PROBLEM TO SOLVE –
Check each line of the listing, and copy it if it contains the word "begin".

▼

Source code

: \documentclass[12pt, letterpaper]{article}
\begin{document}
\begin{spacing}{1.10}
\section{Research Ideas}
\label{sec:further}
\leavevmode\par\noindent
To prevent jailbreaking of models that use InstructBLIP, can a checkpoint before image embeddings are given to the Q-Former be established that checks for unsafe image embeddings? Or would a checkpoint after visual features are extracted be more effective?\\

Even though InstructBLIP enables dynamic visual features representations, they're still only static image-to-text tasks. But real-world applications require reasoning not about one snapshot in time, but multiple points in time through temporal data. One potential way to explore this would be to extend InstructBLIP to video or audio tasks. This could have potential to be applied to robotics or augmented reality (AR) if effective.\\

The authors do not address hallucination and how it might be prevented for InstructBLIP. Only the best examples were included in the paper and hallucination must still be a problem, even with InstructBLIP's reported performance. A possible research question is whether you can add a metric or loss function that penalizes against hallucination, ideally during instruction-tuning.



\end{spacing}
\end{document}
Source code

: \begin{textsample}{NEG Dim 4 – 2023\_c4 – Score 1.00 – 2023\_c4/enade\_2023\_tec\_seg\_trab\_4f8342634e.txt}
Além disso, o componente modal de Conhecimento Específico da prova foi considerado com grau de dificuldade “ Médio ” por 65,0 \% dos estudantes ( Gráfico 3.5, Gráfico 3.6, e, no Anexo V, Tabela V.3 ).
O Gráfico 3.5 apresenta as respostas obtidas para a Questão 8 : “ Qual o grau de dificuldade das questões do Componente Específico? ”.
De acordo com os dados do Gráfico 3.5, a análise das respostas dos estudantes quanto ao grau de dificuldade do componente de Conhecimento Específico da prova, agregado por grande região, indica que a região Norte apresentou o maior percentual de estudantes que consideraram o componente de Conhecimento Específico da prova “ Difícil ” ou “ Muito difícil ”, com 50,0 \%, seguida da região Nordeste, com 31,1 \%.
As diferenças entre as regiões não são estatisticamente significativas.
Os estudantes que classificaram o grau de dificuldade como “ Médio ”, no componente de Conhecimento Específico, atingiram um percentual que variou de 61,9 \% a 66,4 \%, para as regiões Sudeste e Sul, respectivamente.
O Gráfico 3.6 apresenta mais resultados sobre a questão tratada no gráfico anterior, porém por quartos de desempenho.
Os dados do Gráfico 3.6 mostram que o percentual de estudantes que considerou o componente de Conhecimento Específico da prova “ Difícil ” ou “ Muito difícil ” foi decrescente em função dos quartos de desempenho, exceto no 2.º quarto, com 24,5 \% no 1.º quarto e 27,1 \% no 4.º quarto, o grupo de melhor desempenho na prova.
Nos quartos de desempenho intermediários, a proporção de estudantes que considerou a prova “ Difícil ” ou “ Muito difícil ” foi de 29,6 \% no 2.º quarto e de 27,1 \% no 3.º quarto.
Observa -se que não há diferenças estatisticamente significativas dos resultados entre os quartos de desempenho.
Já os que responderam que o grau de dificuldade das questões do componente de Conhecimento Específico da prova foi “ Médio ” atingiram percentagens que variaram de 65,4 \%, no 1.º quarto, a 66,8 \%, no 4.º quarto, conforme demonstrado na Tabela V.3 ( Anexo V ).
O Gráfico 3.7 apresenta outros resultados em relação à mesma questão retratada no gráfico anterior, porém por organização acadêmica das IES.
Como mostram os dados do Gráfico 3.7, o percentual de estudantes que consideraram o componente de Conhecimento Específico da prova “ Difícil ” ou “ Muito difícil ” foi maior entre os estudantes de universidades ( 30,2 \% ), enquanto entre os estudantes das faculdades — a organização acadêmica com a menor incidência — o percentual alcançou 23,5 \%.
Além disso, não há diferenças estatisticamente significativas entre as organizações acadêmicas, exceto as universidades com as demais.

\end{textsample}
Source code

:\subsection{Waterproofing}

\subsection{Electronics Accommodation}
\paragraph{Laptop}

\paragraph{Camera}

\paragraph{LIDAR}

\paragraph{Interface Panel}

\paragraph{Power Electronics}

▲
▼

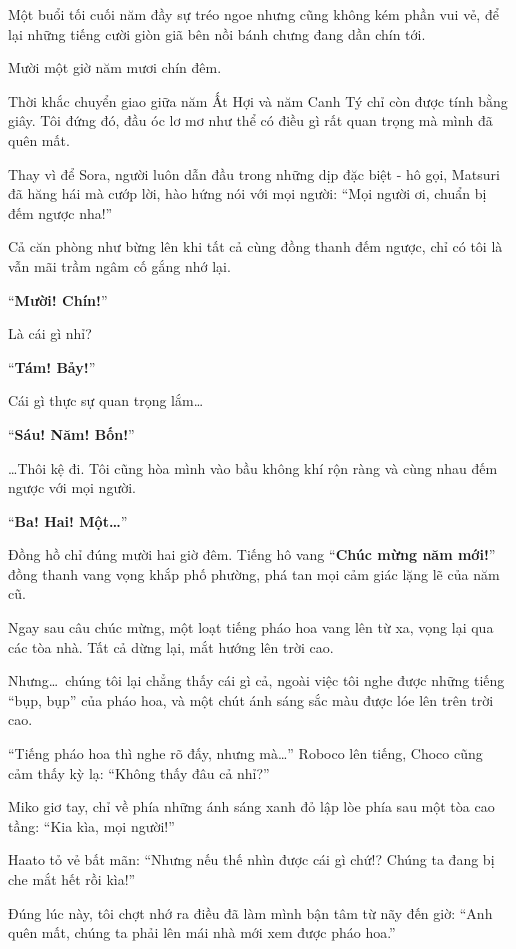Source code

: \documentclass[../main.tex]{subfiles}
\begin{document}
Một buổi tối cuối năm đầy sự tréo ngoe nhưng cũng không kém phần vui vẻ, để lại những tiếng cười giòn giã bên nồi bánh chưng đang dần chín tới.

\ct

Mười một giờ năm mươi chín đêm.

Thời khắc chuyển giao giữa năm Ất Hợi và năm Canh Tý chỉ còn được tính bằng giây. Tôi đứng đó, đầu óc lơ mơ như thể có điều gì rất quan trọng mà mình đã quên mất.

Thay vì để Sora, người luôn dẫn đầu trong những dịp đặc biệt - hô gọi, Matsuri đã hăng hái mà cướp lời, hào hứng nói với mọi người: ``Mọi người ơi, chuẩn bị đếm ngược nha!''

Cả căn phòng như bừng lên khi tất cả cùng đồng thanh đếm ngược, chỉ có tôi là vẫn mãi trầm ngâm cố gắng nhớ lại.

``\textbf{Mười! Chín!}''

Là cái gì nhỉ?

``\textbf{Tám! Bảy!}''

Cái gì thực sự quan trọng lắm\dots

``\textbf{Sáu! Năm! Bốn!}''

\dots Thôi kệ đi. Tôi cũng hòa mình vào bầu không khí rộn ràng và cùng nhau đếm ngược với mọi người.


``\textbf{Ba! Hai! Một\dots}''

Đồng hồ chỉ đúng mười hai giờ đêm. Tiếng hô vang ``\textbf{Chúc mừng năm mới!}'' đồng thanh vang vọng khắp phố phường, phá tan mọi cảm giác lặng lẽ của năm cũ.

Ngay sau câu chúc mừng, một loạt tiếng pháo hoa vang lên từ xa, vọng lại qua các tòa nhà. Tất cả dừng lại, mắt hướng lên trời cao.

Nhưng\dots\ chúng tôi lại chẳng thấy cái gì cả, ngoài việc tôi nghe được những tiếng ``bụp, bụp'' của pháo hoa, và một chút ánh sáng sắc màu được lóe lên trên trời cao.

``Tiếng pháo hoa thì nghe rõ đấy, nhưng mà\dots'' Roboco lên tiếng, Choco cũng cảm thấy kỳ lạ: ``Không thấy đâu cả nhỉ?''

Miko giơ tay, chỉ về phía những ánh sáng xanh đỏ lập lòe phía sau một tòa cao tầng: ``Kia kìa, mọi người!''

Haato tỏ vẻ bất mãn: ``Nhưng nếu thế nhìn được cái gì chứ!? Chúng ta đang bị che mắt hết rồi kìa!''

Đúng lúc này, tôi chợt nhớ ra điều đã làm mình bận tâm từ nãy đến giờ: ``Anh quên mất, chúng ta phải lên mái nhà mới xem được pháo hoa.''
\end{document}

▲

YOUR RESPONSE –
\begin{document}
\begin{spacing}{1.10}
: \begin{textsample}{NEG Dim 4 – 2023\_c4 – Score 1.00 – 2023\_c4/enade\_2023\_tec\_seg\_trab\_4f8342634e.txt}
\begin{document}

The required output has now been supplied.